*Data to examine*.
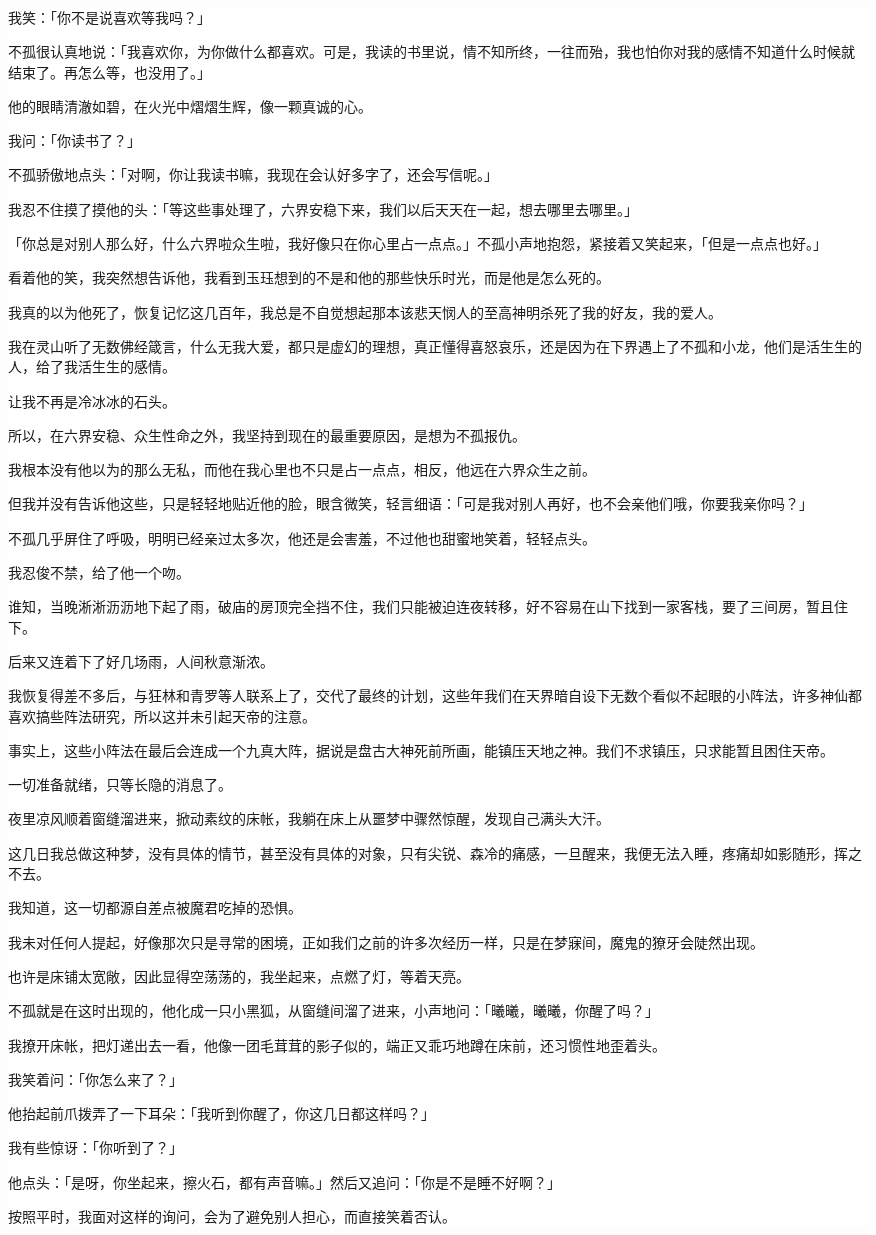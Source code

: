 我笑：「你不是说喜欢等我吗？」

不孤很认真地说：「我喜欢你，为你做什么都喜欢。可是，我读的书里说，情不知所终，一往而殆，我也怕你对我的感情不知道什么时候就结束了。再怎么等，也没用了。」

他的眼睛清澈如碧，在火光中熠熠生辉，像一颗真诚的心。

我问：「你读书了？」

不孤骄傲地点头：「对啊，你让我读书嘛，我现在会认好多字了，还会写信呢。」

我忍不住摸了摸他的头：「等这些事处理了，六界安稳下来，我们以后天天在一起，想去哪里去哪里。」

「你总是对别人那么好，什么六界啦众生啦，我好像只在你心里占一点点。」不孤小声地抱怨，紧接着又笑起来，「但是一点点也好。」

看着他的笑，我突然想告诉他，我看到玉珏想到的不是和他的那些快乐时光，而是他是怎么死的。

我真的以为他死了，恢复记忆这几百年，我总是不自觉想起那本该悲天悯人的至高神明杀死了我的好友，我的爱人。

我在灵山听了无数佛经箴言，什么无我大爱，都只是虚幻的理想，真正懂得喜怒哀乐，还是因为在下界遇上了不孤和小龙，他们是活生生的人，给了我活生生的感情。

让我不再是冷冰冰的石头。

所以，在六界安稳、众生性命之外，我坚持到现在的最重要原因，是想为不孤报仇。

我根本没有他以为的那么无私，而他在我心里也不只是占一点点，相反，他远在六界众生之前。

但我并没有告诉他这些，只是轻轻地贴近他的脸，眼含微笑，轻言细语：「可是我对别人再好，也不会亲他们哦，你要我亲你吗？」

不孤几乎屏住了呼吸，明明已经亲过太多次，他还是会害羞，不过他也甜蜜地笑着，轻轻点头。

我忍俊不禁，给了他一个吻。

谁知，当晚淅淅沥沥地下起了雨，破庙的房顶完全挡不住，我们只能被迫连夜转移，好不容易在山下找到一家客栈，要了三间房，暂且住下。

后来又连着下了好几场雨，人间秋意渐浓。

我恢复得差不多后，与狂林和青罗等人联系上了，交代了最终的计划，这些年我们在天界暗自设下无数个看似不起眼的小阵法，许多神仙都喜欢搞些阵法研究，所以这并未引起天帝的注意。

事实上，这些小阵法在最后会连成一个九真大阵，据说是盘古大神死前所画，能镇压天地之神。我们不求镇压，只求能暂且困住天帝。

一切准备就绪，只等长隐的消息了。

夜里凉风顺着窗缝溜进来，掀动素纹的床帐，我躺在床上从噩梦中骤然惊醒，发现自己满头大汗。

这几日我总做这种梦，没有具体的情节，甚至没有具体的对象，只有尖锐、森冷的痛感，一旦醒来，我便无法入睡，疼痛却如影随形，挥之不去。

我知道，这一切都源自差点被魔君吃掉的恐惧。

我未对任何人提起，好像那次只是寻常的困境，正如我们之前的许多次经历一样，只是在梦寐间，魔鬼的獠牙会陡然出现。

也许是床铺太宽敞，因此显得空荡荡的，我坐起来，点燃了灯，等着天亮。

不孤就是在这时出现的，他化成一只小黑狐，从窗缝间溜了进来，小声地问：「曦曦，曦曦，你醒了吗？」

我撩开床帐，把灯递出去一看，他像一团毛茸茸的影子似的，端正又乖巧地蹲在床前，还习惯性地歪着头。

我笑着问：「你怎么来了？」

他抬起前爪拨弄了一下耳朵：「我听到你醒了，你这几日都这样吗？」

我有些惊讶：「你听到了？」

他点头：「是呀，你坐起来，擦火石，都有声音嘛。」然后又追问：「你是不是睡不好啊？」

按照平时，我面对这样的询问，会为了避免别人担心，而直接笑着否认。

*What is expected*. The result should be every entry, word for word, and no pictures.

*Answer to the exercise*.
Source code

: 我笑：「你不是说喜欢等我吗？」

不孤很认真地说：「我喜欢你，为你做什么都喜欢。可是，我读的书里说，情不知所终，一往而殆，我也怕你对我的感情不知道什么时候就结束了。再怎么等，也没用了。」

他的眼睛清澈如碧，在火光中熠熠生辉，像一颗真诚的心。

我问：「你读书了？」

不孤骄傲地点头：「对啊，你让我读书嘛，我现在会认好多字了，还会写信呢。」

我忍不住摸了摸他的头：「等这些事处理了，六界安稳下来，我们以后天天在一起，想去哪里去哪里。」

「你总是对别人那么好，什么六界啦众生啦，我好像只在你心里占一点点。」不孤小声地抱怨，紧接着又笑起来，「但是一点点也好。」

看着他的笑，我突然想告诉他，我看到玉珏想到的不是和他的那些快乐时光，而是他是怎么死的。

我真的以为他死了，恢复记忆这几百年，我总是不自觉想起那本该悲天悯人的至高神明杀死了我的好友，我的爱人。

我在灵山听了无数佛经箴言，什么无我大爱，都只是虚幻的理想，真正懂得喜怒哀乐，还是因为在下界遇上了不孤和小龙，他们是活生生的人，给了我活生生的感情。

让我不再是冷冰冰的石头。

所以，在六界安稳、众生性命之外，我坚持到现在的最重要原因，是想为不孤报仇。

我根本没有他以为的那么无私，而他在我心里也不只是占一点点，相反，他远在六界众生之前。

但我并没有告诉他这些，只是轻轻地贴近他的脸，眼含微笑，轻言细语：「可是我对别人再好，也不会亲他们哦，你要我亲你吗？」

不孤几乎屏住了呼吸，明明已经亲过太多次，他还是会害羞，不过他也甜蜜地笑着，轻轻点头。

我忍俊不禁，给了他一个吻。

谁知，当晚淅淅沥沥地下起了雨，破庙的房顶完全挡不住，我们只能被迫连夜转移，好不容易在山下找到一家客栈，要了三间房，暂且住下。

后来又连着下了好几场雨，人间秋意渐浓。

我恢复得差不多后，与狂林和青罗等人联系上了，交代了最终的计划，这些年我们在天界暗自设下无数个看似不起眼的小阵法，许多神仙都喜欢搞些阵法研究，所以这并未引起天帝的注意。

事实上，这些小阵法在最后会连成一个九真大阵，据说是盘古大神死前所画，能镇压天地之神。我们不求镇压，只求能暂且困住天帝。

一切准备就绪，只等长隐的消息了。

夜里凉风顺着窗缝溜进来，掀动素纹的床帐，我躺在床上从噩梦中骤然惊醒，发现自己满头大汗。

这几日我总做这种梦，没有具体的情节，甚至没有具体的对象，只有尖锐、森冷的痛感，一旦醒来，我便无法入睡，疼痛却如影随形，挥之不去。

我知道，这一切都源自差点被魔君吃掉的恐惧。

我未对任何人提起，好像那次只是寻常的困境，正如我们之前的许多次经历一样，只是在梦寐间，魔鬼的獠牙会陡然出现。

也许是床铺太宽敞，因此显得空荡荡的，我坐起来，点燃了灯，等着天亮。

不孤就是在这时出现的，他化成一只小黑狐，从窗缝间溜了进来，小声地问：「曦曦，曦曦，你醒了吗？」

我撩开床帐，把灯递出去一看，他像一团毛茸茸的影子似的，端正又乖巧地蹲在床前，还习惯性地歪着头。

我笑着问：「你怎么来了？」

他抬起前爪拨弄了一下耳朵：「我听到你醒了，你这几日都这样吗？」

我有些惊讶：「你听到了？」

他点头：「是呀，你坐起来，擦火石，都有声音嘛。」然后又追问：「你是不是睡不好啊？」

按照平时，我面对这样的询问，会为了避免别人担心，而直接笑着否认。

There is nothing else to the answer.